▸ What to produce
Where a line in the records below includes "textcolor", pull that line out.
___ Data
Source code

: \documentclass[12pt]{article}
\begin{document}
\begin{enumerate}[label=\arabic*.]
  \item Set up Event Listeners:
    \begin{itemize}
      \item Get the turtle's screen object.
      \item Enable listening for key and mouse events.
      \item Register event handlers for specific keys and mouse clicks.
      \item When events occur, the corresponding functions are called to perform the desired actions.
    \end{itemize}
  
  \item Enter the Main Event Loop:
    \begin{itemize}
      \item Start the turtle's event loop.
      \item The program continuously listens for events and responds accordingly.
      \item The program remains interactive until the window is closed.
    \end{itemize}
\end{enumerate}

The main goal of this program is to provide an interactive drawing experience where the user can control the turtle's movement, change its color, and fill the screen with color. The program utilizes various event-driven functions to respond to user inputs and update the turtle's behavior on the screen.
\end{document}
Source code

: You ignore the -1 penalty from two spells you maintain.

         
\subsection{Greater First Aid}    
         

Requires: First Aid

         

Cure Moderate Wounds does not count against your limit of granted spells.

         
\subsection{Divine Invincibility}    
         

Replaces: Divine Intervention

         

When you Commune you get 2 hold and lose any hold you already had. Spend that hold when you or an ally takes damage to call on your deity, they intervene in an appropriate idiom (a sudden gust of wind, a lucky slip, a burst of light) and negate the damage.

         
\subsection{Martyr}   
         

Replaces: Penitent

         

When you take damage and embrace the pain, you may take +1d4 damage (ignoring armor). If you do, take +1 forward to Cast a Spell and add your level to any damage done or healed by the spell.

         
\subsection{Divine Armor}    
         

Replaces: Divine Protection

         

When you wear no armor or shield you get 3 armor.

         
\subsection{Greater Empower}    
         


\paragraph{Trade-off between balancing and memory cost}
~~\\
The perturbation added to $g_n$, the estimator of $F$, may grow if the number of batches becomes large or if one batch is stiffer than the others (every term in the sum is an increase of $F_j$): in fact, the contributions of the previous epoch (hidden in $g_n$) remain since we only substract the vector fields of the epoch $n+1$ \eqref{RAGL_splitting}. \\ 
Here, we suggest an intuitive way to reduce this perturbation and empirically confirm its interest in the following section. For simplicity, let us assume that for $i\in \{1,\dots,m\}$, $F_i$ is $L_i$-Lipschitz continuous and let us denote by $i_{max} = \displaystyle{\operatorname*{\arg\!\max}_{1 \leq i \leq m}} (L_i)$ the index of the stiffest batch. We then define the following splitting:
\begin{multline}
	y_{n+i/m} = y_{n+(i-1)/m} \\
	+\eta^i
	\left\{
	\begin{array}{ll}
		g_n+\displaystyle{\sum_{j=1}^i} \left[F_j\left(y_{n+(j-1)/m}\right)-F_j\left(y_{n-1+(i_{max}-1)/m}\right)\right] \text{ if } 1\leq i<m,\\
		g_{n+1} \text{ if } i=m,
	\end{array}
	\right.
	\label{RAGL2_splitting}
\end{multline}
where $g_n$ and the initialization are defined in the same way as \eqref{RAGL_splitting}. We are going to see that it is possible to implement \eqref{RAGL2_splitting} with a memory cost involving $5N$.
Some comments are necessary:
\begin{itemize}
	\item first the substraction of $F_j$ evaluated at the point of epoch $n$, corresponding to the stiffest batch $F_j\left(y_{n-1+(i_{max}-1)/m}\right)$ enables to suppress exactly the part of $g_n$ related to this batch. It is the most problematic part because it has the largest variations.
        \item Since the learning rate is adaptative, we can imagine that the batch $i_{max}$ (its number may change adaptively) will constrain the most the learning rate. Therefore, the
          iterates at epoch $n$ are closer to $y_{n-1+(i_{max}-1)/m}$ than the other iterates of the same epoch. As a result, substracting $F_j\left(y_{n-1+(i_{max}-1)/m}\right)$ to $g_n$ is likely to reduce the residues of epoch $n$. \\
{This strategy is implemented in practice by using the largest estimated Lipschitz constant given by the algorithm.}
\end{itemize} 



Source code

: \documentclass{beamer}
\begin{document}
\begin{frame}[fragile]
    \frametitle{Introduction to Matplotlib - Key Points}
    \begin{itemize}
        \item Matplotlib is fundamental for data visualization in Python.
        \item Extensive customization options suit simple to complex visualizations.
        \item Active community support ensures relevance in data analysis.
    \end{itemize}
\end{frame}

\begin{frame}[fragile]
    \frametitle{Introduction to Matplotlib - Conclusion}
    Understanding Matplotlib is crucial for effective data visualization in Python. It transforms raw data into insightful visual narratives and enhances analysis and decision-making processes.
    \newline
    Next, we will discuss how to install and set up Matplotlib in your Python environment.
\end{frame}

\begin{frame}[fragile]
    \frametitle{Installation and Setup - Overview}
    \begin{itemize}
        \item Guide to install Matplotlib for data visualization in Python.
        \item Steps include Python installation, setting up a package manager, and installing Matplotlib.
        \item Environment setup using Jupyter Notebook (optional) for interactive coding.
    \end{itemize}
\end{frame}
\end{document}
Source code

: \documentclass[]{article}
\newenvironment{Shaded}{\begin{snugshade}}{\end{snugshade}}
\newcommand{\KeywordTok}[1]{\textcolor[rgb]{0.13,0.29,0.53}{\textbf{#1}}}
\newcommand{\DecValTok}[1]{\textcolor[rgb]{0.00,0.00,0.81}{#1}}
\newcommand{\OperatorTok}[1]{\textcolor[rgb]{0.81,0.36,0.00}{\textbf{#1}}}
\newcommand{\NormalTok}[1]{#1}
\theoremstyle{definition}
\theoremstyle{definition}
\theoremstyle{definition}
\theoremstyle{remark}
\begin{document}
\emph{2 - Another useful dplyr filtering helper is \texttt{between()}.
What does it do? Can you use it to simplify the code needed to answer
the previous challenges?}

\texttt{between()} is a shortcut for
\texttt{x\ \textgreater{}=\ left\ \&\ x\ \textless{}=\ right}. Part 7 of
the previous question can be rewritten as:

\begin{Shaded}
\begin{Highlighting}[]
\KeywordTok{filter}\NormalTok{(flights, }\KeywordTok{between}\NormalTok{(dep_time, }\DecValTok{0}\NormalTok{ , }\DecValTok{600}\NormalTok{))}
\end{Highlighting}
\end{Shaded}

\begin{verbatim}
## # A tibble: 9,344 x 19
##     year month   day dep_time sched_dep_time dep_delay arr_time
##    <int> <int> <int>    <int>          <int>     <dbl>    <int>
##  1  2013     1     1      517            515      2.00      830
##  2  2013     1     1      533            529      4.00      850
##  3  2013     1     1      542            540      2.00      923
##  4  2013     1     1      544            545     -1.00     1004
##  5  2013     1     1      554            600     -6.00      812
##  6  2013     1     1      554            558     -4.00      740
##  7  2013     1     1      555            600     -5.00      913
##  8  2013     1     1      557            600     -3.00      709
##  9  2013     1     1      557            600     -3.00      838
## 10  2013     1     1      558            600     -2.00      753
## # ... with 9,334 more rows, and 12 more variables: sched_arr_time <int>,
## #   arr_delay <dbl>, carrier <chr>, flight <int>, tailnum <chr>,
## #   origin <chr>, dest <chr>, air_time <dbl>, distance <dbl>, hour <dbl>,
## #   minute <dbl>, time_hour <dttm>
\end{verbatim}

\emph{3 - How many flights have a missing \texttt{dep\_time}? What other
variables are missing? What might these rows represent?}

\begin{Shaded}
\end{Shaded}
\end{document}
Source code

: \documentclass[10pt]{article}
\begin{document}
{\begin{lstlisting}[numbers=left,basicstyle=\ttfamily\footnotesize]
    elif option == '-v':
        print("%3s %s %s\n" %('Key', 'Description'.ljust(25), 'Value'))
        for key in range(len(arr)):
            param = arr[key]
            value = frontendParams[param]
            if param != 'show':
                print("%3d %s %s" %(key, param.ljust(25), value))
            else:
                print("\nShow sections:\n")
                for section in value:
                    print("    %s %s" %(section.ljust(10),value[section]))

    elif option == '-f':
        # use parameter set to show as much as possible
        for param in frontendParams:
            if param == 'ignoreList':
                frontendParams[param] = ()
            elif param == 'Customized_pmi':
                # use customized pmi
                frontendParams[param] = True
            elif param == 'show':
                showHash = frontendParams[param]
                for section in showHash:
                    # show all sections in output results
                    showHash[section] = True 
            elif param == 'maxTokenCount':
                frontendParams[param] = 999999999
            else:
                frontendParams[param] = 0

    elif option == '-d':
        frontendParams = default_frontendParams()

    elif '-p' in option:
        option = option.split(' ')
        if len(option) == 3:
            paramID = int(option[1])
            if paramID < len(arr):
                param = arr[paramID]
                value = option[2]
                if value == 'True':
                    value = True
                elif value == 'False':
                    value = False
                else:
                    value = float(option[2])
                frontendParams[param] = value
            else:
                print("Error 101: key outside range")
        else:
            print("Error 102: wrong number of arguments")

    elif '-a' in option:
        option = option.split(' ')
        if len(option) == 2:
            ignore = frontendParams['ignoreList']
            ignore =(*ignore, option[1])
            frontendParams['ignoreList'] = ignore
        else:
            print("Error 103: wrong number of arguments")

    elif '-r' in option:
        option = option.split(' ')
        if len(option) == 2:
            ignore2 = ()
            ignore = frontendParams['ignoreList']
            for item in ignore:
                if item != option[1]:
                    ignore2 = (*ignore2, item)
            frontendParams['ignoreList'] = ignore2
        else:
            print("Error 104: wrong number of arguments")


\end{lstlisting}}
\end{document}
______
▸ Answer space
\newcommand{\KeywordTok}[1]{\textcolor[rgb]{0.13,0.29,0.53}{\textbf{#1}}}
\newcommand{\DecValTok}[1]{\textcolor[rgb]{0.00,0.00,0.81}{#1}}
\newcommand{\OperatorTok}[1]{\textcolor[rgb]{0.81,0.36,0.00}{\textbf{#1}}}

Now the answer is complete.